Recognizing blue cheetah-prints & other uncommon attributes
To help shoppers find exactly what they’re looking for, it’s important that product recognition systems excel at recognizing specific product characteristics — also known as attributes. But there are thousands of possibilities, and each one can apply to a range of categories. For example, you can have blue skirts, blue pants, blue cars, or even a blue sky. The most accurate AI systems today rely on labeled examples, known as supervised learning, to learn these attributes, but with near-infinite possibilities, this is not scalable. Even just 1,000 objects and 1,000 attributes would mean manually labeling more than a million combinations. Plus, some combinations might occur more frequently in data. For example, there might be many blue cars, but few blue cheetah-print clothing items.
How can we make our systems work even on rare occurrences?
We built a new model that learns from some attribute-object pairs and adapts to entirely new, uncommon attributes. So, if you train on blue skirts, blue cars, and blue skies, you’d still be able to recognize blue pants even if your model never saw them during training. We built a new compositional framework on top of our previous foundational research that uses deep learning to achieve state-of-the-art image recognition. This approach uses “weakly supervised learning,” where the model learns from associated hashtags from 78M public Instagram images rather than relying entirely on manually labeled examples. Notably, we added a new compositional module that makes it possible for us to predict combinations of objects and attributes that aren’t in the labeled example set. Each object can be modified with many attributes, increasing the fine-grained space of classes with few orders of magnitude. Meaning, we can scale to millions of images and hundreds of thousands of fine-grained class labels in ways that were not possible before. And we can quickly spin up predictions for new verticals to cover the range of products in our Facebook catalog, or even recognize those blue cheetah-print clothing items should we ever come across them.

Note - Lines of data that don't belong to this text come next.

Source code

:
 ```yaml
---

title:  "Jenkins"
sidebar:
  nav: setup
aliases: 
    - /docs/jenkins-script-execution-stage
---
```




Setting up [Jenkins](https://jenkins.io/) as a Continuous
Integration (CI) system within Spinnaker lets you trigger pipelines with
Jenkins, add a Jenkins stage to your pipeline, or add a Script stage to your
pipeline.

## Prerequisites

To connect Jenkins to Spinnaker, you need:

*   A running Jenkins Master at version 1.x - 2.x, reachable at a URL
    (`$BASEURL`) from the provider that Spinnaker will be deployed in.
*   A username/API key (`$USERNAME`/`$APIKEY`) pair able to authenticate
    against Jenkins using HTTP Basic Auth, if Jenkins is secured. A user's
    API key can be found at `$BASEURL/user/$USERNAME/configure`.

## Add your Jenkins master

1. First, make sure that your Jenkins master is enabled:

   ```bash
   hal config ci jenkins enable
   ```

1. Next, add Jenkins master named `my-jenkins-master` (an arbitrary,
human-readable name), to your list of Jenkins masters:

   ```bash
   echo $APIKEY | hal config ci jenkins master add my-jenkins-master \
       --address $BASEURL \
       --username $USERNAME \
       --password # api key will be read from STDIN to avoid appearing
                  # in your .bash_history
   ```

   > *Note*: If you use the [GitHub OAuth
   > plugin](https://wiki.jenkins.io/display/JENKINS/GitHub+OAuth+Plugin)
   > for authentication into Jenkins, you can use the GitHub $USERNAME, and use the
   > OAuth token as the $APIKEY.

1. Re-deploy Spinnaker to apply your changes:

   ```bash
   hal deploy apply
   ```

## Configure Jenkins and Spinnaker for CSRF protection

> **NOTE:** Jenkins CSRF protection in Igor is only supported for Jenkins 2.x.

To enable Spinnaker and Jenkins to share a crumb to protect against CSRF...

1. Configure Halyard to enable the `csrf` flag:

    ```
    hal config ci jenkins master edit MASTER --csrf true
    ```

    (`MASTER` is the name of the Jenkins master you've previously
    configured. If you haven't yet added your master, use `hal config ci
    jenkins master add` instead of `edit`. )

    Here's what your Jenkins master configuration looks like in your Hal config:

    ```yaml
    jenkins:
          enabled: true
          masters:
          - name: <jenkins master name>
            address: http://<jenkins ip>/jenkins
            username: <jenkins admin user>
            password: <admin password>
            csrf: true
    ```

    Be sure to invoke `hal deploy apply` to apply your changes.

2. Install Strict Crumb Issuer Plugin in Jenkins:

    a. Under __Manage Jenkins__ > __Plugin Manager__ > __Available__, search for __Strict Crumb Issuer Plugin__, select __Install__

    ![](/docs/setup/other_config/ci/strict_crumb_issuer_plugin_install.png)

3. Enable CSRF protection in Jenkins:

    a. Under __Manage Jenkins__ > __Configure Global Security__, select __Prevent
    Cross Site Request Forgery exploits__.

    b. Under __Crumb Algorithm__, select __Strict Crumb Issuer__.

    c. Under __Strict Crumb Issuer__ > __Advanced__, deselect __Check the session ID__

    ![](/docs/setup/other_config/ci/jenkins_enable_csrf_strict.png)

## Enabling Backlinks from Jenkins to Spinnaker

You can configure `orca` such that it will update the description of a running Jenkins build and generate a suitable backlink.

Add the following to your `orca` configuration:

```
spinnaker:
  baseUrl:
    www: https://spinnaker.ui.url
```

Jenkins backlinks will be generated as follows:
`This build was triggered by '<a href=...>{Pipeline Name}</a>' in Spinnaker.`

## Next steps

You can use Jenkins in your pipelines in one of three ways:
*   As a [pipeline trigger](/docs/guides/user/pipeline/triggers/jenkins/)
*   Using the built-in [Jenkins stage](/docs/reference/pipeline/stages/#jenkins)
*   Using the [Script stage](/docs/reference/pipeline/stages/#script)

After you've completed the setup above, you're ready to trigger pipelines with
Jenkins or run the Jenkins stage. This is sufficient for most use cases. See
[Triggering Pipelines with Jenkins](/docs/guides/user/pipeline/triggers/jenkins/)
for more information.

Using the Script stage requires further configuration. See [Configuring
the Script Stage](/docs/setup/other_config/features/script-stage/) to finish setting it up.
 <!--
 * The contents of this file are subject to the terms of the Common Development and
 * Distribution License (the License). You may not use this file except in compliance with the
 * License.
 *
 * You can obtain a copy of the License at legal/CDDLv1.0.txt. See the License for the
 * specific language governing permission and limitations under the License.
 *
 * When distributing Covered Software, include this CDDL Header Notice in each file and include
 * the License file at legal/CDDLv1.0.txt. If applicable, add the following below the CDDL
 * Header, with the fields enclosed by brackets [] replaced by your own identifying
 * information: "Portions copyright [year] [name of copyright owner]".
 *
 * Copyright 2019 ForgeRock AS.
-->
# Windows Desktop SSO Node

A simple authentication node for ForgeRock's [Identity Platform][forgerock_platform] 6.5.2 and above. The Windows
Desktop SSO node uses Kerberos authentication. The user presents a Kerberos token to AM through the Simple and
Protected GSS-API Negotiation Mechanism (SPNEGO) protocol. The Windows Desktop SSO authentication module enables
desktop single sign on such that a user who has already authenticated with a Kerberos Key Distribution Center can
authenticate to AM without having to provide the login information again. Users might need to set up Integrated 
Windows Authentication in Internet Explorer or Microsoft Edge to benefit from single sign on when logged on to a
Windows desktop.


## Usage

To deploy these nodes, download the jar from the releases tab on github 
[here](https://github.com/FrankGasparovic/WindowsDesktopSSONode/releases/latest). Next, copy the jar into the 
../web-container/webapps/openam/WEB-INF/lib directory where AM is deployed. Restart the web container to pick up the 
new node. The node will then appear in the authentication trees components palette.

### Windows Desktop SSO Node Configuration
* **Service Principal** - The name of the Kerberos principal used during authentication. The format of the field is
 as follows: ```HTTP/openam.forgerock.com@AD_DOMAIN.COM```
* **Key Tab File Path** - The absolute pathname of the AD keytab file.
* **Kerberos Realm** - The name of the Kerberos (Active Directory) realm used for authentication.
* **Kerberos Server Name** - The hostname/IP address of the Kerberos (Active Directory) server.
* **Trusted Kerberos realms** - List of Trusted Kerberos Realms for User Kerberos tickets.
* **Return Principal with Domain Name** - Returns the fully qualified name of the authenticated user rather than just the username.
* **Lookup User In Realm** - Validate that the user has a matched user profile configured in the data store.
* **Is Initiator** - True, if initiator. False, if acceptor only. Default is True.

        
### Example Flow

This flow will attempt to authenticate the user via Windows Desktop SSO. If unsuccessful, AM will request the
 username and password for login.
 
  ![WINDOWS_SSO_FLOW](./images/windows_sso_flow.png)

While collecting the training data to train these models, we sampled objects and attributes from all geographies around the world. This helps us reduce the potential for bias in recognizing concepts like “wedding dress,” which is often white in Western cultures but is likely to be red in South Asian cultures, for instance. As part of our ongoing efforts to improve the algorithmic fairness of models we build, we trained and evaluated our AI models across subgroups, including 15 countries and four age buckets. By continuously collecting annotations for these subgroups, we can better evaluate and flag when models might work better at recognizing some attributes, like the neckline (V-neck, square, crew, etc.) on shirts for women compared with those for men if, for instance, we didn’t have enough training data of men wearing a V-neck shirt. Although the AI field is just beginning to understand the challenges of fairness in AI, we’re continuously working to understand and improve the way our products work for everyone across the world.
This model is now live on Marketplace, and as a next step, we’re exploring and deploying these models to strengthen AI-assisted tagging and product matches across our apps. We’re also working on using this technique to incorporate search with more flexibility, like: “Find a scarf with the same pattern and material as this skirt.”